Consider a model (very similar to Lotka-volterra prey-predator -model, exception $h$).

$$\frac{dx}{dt} = h+x(\alpha -\beta y)$$ $$\frac{dy}{dt} = -y(\gamma - \rho x).$$

Let's write this in matrix form:

$$\left(\begin{array}{c}\dot{x} \\ \dot{y} \end{array} \right) = \left( \begin{array}{cc} \alpha & -\beta x \\ \rho y & -\gamma \end{array} \right) \left(\begin{array}{c} x \\ y \end{array} \right) + \left(\begin{array}{c} h \\ 0 \end{array} \right) = \left(\begin{array}{c} 0 \\ 0 \end{array} \right)$$

where the final right hand-side is due to the definition of the equilibrium. So we have a system of the form $\bar{0} = A \bar{v} + \bar{h}$. The equation $\dot{f} = A \bar{v} + \bar{h}$ is non-linear ODE, more here, so I need to investigate the $J_{f} := \left[ \frac{\partial f_{i}}{\partial y_{j}} \right]$ where $f(\bar{x}, \bar{y}) = \frac{d \bar{v_{i}}}{d t}$ (read this link, clarifies things a lot!) So the Jacobian is needed for the stability more here. I am trying to solve the problem 5 here.

Clarifications needed, Some Helper Questions

1. Fix-points? Some material mention things called "fixpoints". $F(\bar{p}) =0$ and then checking some condition, thinking -- really, no need to check it like the history?

2. linearization? Confused (see the history).

First you have to find the equilibrium points of this system. One possibility is $x=\frac{-h}{\alpha}, y=0$ and another one is $x=\frac{\gamma}{\rho}, y = \frac{\alpha}{\beta}+\frac{\rho h}{\beta\gamma}$ (plug these values in to see it for yourself).

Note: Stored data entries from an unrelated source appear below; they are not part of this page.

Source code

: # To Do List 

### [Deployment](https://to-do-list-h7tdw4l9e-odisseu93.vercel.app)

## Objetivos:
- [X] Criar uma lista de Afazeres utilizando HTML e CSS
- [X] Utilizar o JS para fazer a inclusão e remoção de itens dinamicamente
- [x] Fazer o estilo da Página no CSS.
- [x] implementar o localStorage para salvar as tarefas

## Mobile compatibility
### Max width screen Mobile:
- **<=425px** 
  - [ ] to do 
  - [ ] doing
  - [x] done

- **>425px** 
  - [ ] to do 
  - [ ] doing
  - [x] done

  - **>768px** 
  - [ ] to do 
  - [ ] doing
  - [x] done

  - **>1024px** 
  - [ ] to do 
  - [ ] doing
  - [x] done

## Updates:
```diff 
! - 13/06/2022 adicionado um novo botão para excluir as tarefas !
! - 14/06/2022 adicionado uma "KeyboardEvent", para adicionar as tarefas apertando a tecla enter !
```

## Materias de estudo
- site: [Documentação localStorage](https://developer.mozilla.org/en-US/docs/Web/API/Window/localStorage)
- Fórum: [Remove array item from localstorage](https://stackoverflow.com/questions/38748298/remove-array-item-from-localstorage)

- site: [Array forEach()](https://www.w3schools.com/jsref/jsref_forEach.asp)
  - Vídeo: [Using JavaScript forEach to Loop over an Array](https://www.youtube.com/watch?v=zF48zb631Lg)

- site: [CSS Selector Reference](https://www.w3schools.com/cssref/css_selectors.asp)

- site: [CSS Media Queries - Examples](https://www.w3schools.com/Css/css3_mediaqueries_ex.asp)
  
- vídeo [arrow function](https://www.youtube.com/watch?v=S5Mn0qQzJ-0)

What the idea of linearization simply stating is: Take the 1st-order Taylor series approximation of the solutions. Around some(!) neighborhood of any point in the state space, the nonlinear system $\dot x = f(x)$ behaves like a linear system $\dot x = Ax$. For this you have to use the Jacobian (first term of Taylor approx.) evaluated at the point of linearization. If this point moreover, is an eq. point then the constant term vanishes and you are left with a linear system, otherwise a drift term stays. Thus the overall system describes $$\frac{d\Delta x}{dt} = A (x_0+\Delta x)$$ i.e. the small perturbation dynamics around the eq. point $x_0$. If $A$ is stable your system goes back to the eq. point or it goes to another eq. point or blows up.

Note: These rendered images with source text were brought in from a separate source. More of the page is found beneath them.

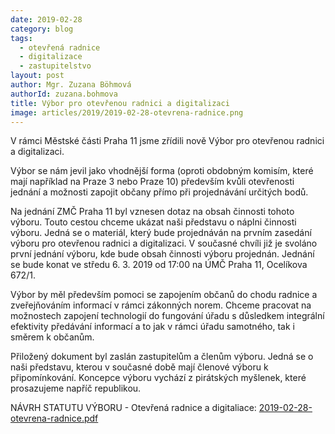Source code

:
 ```yaml
---
date: 2019-02-28
category: blog
tags:
  - otevřená radnice
  - digitalizace
  - zastupitelstvo
layout: post
author: Mgr. Zuzana Böhmová
authorId: zuzana.bohmova
title: Výbor pro otevřenou radnici a digitalizaci
image: articles/2019/2019-02-28-otevrena-radnice.png
---
```


V rámci Městské části Praha 11 jsme zřídili nově Výbor pro otevřenou radnici a digitalizaci.

Výbor se nám jevil jako vhodnější forma (oproti obdobným komisím, které mají například na Praze 3 nebo Praze 10) především  kvůli otevřenosti jednání a možnosti zapojit občany přímo při projednávání určitých bodů.

Na jednání ZMČ Praha 11 byl vznesen dotaz na obsah činnosti tohoto výboru. Touto cestou chceme ukázat naši představu o náplni činnosti výboru. Jedná se o materiál, který bude projednáván na prvním zasedání výboru pro otevřenou radnici a digitalizaci. V současné chvíli již je svoláno první jednání výboru, kde bude obsah činnosti výboru projednán. Jednání se bude konat ve středu 6. 3. 2019 od 17:00 na ÚMČ Praha 11, Ocelíkova 672/1.

Výbor by měl především pomoci se zapojením občanů do chodu radnice a zveřejňováním informací v rámci zákonných norem. Chceme pracovat na možnostech zapojení technologií do fungování úřadu s důsledkem integrální efektivity předávání informací a to jak v rámci úřadu samotného, tak i směrem k občanům.

Přiložený dokument byl zaslán zastupitelům a členům výboru. Jedná se o naši představu, kterou v současné době mají členové výboru k připomínkování.  Koncepce výboru vychází z pirátských myšlenek, které prosazujeme napříč republikou.

NÁVRH STATUTU VÝBORU - Otevřená radnice a digitaliace: [2019-02-28-otevrena-radnice.pdf](/assets/pdf/2019-02-28-otevrena-radnice.pdf)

Take the first eq. point as an example: $$\left.J\right|_{eq1} = \left.\pmatrix{\alpha-\beta y &-\beta x\\ \rho y &\rho x-\gamma}\right|_{x=\frac{-h}{\alpha}, y=0}=\pmatrix{\alpha & \frac{\beta h}{\alpha}\\ 0 &-\rho\frac{h}{\alpha}-\gamma }$$ Note that you have changed the sign of the variables so I can't directly tell you if this is a stable linearization, for example $\alpha = -\mu$. Check if it really is (question 3 asks this). Now you can plug in the second equilibrium point and you will get: $$\left.J\right|_{eq2} = \left.\pmatrix{\alpha-\beta y &-\beta x\\ \rho y &\rho x-\gamma}\right|_{x=\frac{\gamma}{\rho}, y = \frac{\alpha}{\beta}+\frac{\rho h}{\beta\gamma}}=\pmatrix{\frac{-\rho h}{\gamma} &-\frac{\beta\gamma}{\rho}\\ \frac{\rho\alpha}{\beta}+\frac{\rho^2 h}{\beta\gamma} &0 }$$ The rest is simple since the eigenvalues are the solutions of $$\lambda^2 + \frac{\rho h}{\gamma}\lambda + (\gamma\alpha +\rho h) = 0$$ From this you can compute the eigenvalues and see when these variables make the discriminant negative.